Only then could markets regain their trust in national economies, and not least in the European common currency too. "As a key currency, the euro got us safely through the crisis," Merkel concluded. Now the euro countries had to revert back to the stability and growth policy they had agreed on.
Earlier the Chancellor and Spanish Prime Minister José Luis Rodriguez Zapatero had given their assurance that the EU wanted to help its crisis-ridden euro-partner Greece send the markets positive signals along with the International Monetary Fund (IMF).
Networking 'old' and 'new' technologies
'Classical' industries and sectors now had to use digital technologies to quickly grow closer, Merkel added in Hanover.
August-Wilhelm Scheer, the president of the industry association BITKOM, called on the various branches of industry to engage in more intensive dialogue and exchange in order to be able to do just that. There was an increasing amount of overlap between sectors when it came to hardware and services. Unexpected champions would thus arise, the professor of business information technology predicted.
Know-how is what is needed for that to happen – especially in a country like Germany that has few natural resources. The German Government had therefore set itself the goal of soon allocating 10 per cent of gross domestic product (GDP) to education and research (three per cent to research, seven to education), the Chancellor said.
The Federation wants to promote mathematics and natural sciences in particular. Merkel again called on businesses to give graduates in these subjects a break even during the crisis.
Scaling up broadband access
Whilst 99 per cent of Spain, this year's partner country at CeBIT, already has broadband access, Germany wants to achieve its goal of blanket broadband coverage by the end of this year. "There's still a lot of work to be done," the Chancellor admitted in view of a number of 'blind spots' in rural regions.

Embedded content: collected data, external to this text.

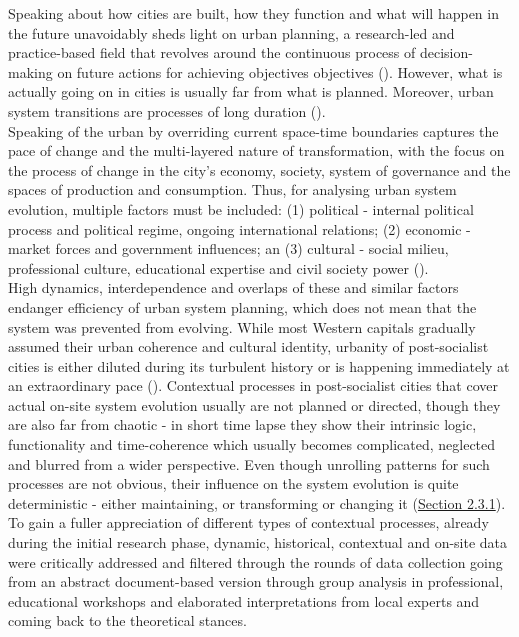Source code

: \documentclass[11pt]{report}
\begin{document}
Speaking about how cities are built, how they function and what will happen in the future unavoidably sheds light on urban planning, a research-led and practice-based field that revolves around the continuous process of decision-making on future actions for achieving objectives objectives (\href{Stojkov}{\cite{Stojkov2012}}).
However, what is actually going on in cities is usually far from what is planned.
Moreover, urban system transitions are processes of long duration (\href{Braudel}{\cite{Braudel1970}}).
\\

Speaking of the urban by overriding current space-time boundaries captures the pace of change and the multi-layered nature of transformation, with the focus on the process of change in the city's economy, society, system of governance and the spaces of production and consumption.
Thus, for analysing urban system evolution, multiple factors must be included:
(1) political - internal political process and political regime, ongoing international relations;
(2) economic - market forces and government influences; 
an
(3) cultural - social milieu, professional  culture, educational  expertise and civil society power (\href{NedovicBudic}{\cite{NedovicBudicAndCavric2006}}).
\\

High dynamics, interdependence and overlaps of these and similar factors endanger efficiency of urban system planning, which does not mean that the system was prevented from evolving.
While most Western capitals gradually assumed their urban coherence and cultural identity, urbanity of post-socialist cities is either diluted during its turbulent history or is happening immediately at an extraordinary pace (\href{Doytchinov}{\cite{Doytchinov2015}}).
Contextual processes in post-socialist cities that cover actual on-site system evolution usually are not planned or directed, though they are also far from chaotic - in short time lapse they show their intrinsic logic, functionality and time-coherence which usually becomes complicated, neglected and blurred from a wider perspective.
Even though unrolling patterns for such processes are not obvious, their influence on the system evolution is quite deterministic - either maintaining, or transforming or changing it (\href{Section 2.3.1}{Section 2.3.1}). 
\\

To gain a fuller appreciation of different types of contextual processes, already during the initial research phase, dynamic, historical, contextual and on-site data were critically addressed and filtered through the rounds of data collection going from an abstract document-based version through group analysis in professional, educational workshops and elaborated interpretations from local experts and coming back to the theoretical stances.
\\
\end{document}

High-speed internet connections were, however, a must, since it was the networks that ensured economic development, Merkel said. That is why the German Government wants to make sure that three quarters of the country has super-fast internet access (up to 50,000 kilobits per second) by 2014.
CeBIT is the world's largest trade show specifically for ICT. It was founded in 1986 and has been held in Hanover in March ever since. 4,157 exhibitors from 68 countries provide a comprehensive overview of demand and supply on the global market. Several hundred thousand visitors are expected.The recurrent theme of this year's show is "Connected Worlds", that is internet-based global networks. CeBIT is also continuing to expand its previous keynote topic of "Green IT".
This year's partner country is Spain, one of the top five European high-tech markets that also holds the promise of interesting cooperations with South America.
CeBIT is the abbreviation for Centrum der Büro- und Informationstechnik (Centre for Office and Information Technology), which regularly took part in the annual HANNOVER MESSE from 1970. The exhibition became a separate trade show in 1986.